**REQUIRED WORK**
Search the data below for the string "catástrofe" and copy all lines where it shows up.
Start of Block
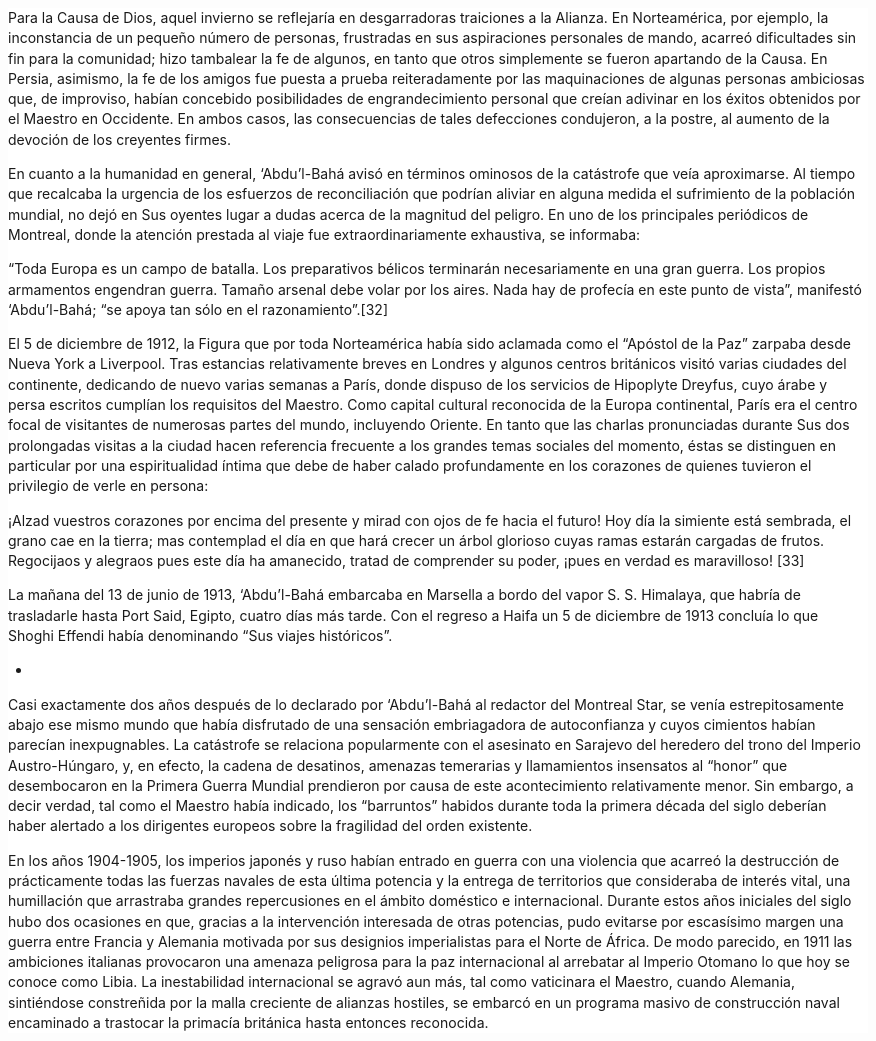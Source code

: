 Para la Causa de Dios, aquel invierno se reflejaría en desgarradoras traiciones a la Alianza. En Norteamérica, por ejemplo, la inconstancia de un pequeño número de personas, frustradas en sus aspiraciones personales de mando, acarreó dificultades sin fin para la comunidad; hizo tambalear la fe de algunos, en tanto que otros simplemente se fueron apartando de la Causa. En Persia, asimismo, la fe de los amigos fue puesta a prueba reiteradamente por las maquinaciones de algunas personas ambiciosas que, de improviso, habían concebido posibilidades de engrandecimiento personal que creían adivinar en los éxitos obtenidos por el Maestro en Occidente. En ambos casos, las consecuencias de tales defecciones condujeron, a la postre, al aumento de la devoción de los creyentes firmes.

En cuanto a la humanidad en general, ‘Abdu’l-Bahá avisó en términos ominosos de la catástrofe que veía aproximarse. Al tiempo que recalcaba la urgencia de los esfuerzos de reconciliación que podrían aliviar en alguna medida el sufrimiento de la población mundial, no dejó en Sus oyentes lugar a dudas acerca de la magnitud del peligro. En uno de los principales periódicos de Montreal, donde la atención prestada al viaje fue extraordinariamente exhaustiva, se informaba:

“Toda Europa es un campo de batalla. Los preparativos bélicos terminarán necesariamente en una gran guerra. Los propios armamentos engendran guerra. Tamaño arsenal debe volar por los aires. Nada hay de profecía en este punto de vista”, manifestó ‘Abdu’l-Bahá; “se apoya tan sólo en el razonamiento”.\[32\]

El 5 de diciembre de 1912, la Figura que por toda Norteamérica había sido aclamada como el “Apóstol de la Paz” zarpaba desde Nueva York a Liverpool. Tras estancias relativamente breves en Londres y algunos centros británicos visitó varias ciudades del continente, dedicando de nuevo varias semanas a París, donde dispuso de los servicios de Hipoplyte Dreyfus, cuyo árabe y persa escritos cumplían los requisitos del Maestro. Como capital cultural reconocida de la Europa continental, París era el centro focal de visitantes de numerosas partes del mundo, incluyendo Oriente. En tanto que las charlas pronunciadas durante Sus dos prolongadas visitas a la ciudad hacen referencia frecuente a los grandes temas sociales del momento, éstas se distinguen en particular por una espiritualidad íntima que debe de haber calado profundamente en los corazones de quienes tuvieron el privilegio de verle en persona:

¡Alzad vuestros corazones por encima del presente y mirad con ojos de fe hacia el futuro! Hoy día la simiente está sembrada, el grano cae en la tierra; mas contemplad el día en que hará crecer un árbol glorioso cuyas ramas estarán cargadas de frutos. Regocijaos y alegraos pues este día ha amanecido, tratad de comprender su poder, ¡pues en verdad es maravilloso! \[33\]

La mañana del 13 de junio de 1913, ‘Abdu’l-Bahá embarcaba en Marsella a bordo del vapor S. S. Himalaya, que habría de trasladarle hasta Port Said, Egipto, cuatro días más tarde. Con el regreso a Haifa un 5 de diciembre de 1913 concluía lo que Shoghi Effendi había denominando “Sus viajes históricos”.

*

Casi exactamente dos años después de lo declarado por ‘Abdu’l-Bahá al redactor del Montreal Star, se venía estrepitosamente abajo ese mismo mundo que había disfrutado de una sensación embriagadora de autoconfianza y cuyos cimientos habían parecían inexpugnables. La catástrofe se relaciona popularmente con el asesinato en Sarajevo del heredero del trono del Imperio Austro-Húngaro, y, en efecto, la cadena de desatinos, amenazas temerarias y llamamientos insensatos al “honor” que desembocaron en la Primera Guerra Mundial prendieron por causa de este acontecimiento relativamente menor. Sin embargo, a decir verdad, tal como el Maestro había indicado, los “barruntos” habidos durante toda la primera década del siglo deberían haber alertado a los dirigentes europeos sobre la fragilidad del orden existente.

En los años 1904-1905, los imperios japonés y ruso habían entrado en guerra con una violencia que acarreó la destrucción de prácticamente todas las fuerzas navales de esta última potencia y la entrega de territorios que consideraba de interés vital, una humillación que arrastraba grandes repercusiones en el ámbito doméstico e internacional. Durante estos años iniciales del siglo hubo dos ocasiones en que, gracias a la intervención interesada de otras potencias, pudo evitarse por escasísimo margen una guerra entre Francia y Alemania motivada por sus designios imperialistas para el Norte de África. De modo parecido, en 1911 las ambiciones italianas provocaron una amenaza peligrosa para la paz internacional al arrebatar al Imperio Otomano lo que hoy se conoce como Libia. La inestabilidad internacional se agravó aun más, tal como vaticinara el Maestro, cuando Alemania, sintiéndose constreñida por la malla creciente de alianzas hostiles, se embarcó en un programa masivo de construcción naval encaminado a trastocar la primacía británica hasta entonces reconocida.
End of Block
Start of Block
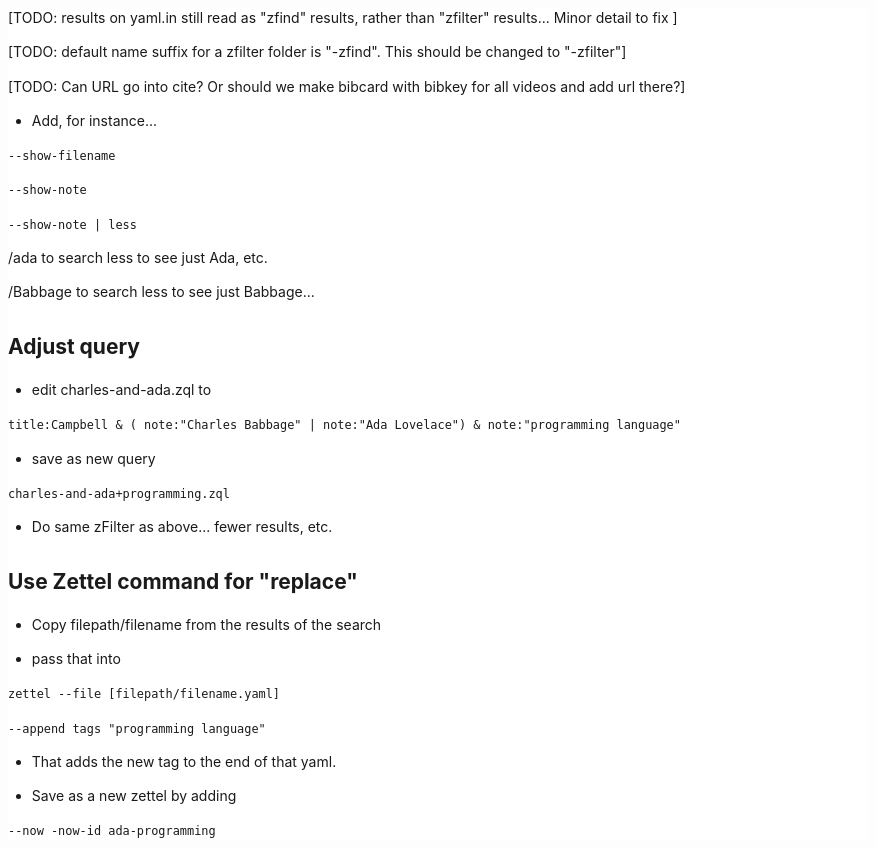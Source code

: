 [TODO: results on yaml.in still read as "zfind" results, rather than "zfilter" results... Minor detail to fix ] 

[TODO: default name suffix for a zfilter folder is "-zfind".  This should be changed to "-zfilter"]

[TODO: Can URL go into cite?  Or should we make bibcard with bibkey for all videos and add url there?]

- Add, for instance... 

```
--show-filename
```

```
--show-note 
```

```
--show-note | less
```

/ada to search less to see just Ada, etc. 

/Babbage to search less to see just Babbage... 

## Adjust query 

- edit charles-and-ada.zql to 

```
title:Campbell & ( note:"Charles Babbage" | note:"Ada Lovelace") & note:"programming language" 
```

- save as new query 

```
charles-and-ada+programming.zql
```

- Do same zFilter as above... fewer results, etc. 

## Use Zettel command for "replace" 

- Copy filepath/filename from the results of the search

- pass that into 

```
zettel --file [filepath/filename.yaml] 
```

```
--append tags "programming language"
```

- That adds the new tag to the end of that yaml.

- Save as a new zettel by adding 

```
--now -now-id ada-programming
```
End of Block
Start of Block
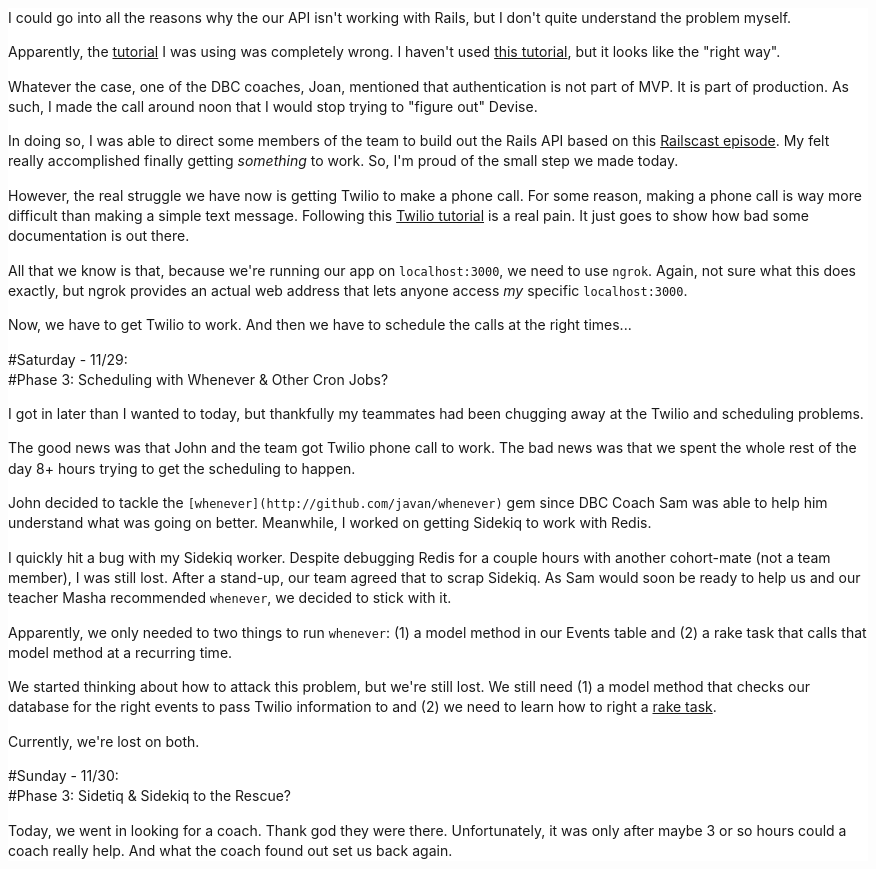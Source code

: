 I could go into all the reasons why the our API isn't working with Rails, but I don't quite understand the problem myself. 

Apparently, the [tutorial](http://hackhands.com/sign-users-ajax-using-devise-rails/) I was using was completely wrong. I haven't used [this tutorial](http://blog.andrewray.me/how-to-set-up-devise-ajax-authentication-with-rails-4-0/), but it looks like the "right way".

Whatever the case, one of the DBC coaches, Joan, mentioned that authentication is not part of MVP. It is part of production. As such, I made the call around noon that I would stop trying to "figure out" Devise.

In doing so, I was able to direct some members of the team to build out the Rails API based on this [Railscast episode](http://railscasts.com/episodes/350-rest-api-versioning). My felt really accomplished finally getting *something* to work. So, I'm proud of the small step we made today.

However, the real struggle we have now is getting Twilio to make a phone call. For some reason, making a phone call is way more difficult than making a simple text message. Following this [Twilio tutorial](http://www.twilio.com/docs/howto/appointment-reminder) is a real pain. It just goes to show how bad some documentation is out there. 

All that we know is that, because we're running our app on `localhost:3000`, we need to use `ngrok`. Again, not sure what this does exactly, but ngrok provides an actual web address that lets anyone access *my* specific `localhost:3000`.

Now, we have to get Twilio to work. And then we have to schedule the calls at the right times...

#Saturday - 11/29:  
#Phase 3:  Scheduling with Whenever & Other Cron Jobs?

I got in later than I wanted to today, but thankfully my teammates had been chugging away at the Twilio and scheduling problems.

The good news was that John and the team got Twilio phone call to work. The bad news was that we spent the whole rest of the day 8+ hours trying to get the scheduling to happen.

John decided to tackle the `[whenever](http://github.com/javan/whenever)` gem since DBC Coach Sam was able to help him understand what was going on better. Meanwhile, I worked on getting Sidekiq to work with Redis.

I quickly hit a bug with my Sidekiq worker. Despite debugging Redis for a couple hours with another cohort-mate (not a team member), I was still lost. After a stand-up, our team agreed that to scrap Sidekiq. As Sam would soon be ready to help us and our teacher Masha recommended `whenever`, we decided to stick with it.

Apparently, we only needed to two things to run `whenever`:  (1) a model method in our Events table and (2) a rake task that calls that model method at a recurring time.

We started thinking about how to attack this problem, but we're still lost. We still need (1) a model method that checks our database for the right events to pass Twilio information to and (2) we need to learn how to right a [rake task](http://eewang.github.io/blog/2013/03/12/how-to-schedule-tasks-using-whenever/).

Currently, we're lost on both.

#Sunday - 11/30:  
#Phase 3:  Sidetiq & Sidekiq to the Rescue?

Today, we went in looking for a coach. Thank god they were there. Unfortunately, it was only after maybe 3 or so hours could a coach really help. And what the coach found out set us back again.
End of Block
**YOUR SOLUTION**
En cuanto a la humanidad en general, ‘Abdu’l-Bahá avisó en términos ominosos de la catástrofe que veía aproximarse. Al tiempo que recalcaba la urgencia de los esfuerzos de reconciliación que podrían aliviar en alguna medida el sufrimiento de la población mundial, no dejó en Sus oyentes lugar a dudas acerca de la magnitud del peligro. En uno de los principales periódicos de Montreal, donde la atención prestada al viaje fue extraordinariamente exhaustiva, se informaba:
Casi exactamente dos años después de lo declarado por ‘Abdu’l-Bahá al redactor del Montreal Star, se venía estrepitosamente abajo ese mismo mundo que había disfrutado de una sensación embriagadora de autoconfianza y cuyos cimientos habían parecían inexpugnables. La catástrofe se relaciona popularmente con el asesinato en Sarajevo del heredero del trono del Imperio Austro-Húngaro, y, en efecto, la cadena de desatinos, amenazas temerarias y llamamientos insensatos al “honor” que desembocaron en la Primera Guerra Mundial prendieron por causa de este acontecimiento relativamente menor. Sin embargo, a decir verdad, tal como el Maestro había indicado, los “barruntos” habidos durante toda la primera década del siglo deberían haber alertado a los dirigentes europeos sobre la fragilidad del orden existente.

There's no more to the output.